→ EXERCISE REQUIREMENTS:
Give back the entries exactly, ending with the "which enable a" line.

---- RECORD SET

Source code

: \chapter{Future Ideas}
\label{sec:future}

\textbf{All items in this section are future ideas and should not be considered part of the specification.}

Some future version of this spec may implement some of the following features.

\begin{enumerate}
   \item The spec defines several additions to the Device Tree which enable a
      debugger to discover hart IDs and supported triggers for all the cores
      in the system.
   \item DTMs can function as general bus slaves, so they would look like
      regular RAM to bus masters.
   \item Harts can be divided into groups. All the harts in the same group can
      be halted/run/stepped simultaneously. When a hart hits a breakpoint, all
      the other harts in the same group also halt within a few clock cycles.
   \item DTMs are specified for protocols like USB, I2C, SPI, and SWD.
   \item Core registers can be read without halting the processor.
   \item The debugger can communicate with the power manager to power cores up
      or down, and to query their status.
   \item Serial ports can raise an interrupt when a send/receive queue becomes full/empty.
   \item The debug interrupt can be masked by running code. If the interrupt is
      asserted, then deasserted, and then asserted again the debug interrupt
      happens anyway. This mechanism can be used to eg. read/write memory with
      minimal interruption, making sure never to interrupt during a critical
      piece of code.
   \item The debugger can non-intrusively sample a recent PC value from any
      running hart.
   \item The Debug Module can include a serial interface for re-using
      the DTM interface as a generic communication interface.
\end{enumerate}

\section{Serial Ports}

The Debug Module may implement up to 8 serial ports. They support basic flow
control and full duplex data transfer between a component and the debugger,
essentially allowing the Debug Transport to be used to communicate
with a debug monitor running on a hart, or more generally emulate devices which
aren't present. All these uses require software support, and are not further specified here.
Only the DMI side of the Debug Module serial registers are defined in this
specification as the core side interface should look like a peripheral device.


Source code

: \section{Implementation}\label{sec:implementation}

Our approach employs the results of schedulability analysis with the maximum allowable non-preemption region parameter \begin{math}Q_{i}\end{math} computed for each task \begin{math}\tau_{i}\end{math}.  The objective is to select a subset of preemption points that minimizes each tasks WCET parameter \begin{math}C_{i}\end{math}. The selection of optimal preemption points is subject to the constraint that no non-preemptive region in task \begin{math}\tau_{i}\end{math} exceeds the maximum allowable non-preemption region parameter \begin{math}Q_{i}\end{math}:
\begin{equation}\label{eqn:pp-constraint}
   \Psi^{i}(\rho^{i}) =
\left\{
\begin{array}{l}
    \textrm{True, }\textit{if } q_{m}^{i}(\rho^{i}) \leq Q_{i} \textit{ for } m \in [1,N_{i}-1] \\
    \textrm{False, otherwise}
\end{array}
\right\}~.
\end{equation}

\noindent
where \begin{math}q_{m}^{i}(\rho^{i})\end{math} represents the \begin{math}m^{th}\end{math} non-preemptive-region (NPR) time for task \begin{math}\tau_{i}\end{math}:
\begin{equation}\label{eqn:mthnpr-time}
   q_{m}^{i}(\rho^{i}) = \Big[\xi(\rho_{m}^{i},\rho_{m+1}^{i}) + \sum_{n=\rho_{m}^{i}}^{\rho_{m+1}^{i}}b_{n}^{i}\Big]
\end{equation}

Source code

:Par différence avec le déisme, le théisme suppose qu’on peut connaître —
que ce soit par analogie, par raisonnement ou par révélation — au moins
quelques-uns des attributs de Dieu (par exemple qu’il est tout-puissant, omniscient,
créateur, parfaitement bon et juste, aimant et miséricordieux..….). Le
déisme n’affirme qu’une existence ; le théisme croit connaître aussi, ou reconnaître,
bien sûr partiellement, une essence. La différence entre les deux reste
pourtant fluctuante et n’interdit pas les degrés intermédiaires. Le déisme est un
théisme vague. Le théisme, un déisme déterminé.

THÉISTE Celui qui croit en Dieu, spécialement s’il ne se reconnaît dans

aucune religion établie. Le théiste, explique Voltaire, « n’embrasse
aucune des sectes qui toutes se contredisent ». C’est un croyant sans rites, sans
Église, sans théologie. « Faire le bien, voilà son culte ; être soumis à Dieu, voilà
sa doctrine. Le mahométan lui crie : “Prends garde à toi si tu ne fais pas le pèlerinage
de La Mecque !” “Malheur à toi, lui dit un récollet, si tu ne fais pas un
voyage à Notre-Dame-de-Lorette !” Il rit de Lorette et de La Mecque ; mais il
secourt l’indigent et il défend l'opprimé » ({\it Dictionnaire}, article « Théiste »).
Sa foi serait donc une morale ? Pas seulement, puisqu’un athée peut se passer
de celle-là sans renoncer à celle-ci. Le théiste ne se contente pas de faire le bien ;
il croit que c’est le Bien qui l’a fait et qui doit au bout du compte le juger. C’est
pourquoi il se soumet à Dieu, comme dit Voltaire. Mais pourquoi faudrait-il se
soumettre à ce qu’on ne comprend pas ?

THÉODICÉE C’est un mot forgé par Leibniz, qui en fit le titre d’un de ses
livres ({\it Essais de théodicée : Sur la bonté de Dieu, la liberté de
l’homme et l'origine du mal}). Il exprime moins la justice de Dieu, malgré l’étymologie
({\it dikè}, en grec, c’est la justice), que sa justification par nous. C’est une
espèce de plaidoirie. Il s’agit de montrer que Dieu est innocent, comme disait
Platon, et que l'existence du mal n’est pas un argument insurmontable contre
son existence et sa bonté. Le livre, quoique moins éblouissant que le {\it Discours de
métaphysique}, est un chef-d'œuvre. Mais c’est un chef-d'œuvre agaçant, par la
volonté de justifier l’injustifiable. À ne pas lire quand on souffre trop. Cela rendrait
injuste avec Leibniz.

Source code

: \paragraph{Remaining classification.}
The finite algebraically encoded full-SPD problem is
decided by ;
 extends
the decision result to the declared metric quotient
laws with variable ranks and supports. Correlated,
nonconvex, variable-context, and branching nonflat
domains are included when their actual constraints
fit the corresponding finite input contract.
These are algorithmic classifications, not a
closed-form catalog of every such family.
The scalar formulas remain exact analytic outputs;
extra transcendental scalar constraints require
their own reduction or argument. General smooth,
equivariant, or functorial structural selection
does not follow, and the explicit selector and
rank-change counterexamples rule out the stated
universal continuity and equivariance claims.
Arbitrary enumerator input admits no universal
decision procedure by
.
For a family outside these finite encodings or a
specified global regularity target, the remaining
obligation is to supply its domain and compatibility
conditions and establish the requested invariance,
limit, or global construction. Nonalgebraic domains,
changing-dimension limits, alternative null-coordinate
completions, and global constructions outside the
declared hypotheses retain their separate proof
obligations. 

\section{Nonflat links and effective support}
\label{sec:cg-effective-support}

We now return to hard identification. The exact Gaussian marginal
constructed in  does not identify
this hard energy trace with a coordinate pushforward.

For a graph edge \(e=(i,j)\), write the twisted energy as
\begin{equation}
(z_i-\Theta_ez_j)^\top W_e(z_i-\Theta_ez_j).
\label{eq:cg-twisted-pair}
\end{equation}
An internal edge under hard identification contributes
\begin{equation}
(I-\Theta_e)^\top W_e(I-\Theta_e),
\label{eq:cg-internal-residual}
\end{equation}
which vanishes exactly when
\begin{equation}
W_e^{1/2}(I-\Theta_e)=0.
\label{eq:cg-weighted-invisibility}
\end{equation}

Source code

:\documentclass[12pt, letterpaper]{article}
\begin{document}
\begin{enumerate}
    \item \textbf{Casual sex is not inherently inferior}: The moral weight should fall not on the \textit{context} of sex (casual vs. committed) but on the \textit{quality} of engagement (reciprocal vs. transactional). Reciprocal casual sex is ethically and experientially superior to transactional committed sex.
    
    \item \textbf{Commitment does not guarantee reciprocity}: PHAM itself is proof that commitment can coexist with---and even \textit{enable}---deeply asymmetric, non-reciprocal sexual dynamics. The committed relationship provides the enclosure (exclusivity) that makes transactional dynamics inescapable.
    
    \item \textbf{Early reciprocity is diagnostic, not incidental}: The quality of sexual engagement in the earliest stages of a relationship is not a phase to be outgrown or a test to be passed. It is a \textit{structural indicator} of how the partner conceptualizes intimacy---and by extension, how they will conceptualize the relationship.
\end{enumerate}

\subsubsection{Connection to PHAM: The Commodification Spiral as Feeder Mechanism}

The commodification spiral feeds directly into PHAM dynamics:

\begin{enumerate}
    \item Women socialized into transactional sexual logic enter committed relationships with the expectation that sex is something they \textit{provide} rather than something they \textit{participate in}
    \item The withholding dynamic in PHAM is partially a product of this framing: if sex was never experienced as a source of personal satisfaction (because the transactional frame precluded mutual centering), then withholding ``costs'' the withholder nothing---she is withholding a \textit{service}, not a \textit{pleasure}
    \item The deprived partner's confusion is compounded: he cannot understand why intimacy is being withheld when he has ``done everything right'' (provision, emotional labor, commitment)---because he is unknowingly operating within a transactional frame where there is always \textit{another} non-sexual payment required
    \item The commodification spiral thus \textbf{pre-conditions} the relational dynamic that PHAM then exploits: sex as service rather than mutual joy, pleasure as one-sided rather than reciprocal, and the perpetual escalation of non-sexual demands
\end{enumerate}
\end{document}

--------

→ EXERCISE SOLUTION:
Source code

: \chapter{Future Ideas}
\label{sec:future}

\textbf{All items in this section are future ideas and should not be considered part of the specification.}

Some future version of this spec may implement some of the following features.

\begin{enumerate}
   \item The spec defines several additions to the Device Tree which enable a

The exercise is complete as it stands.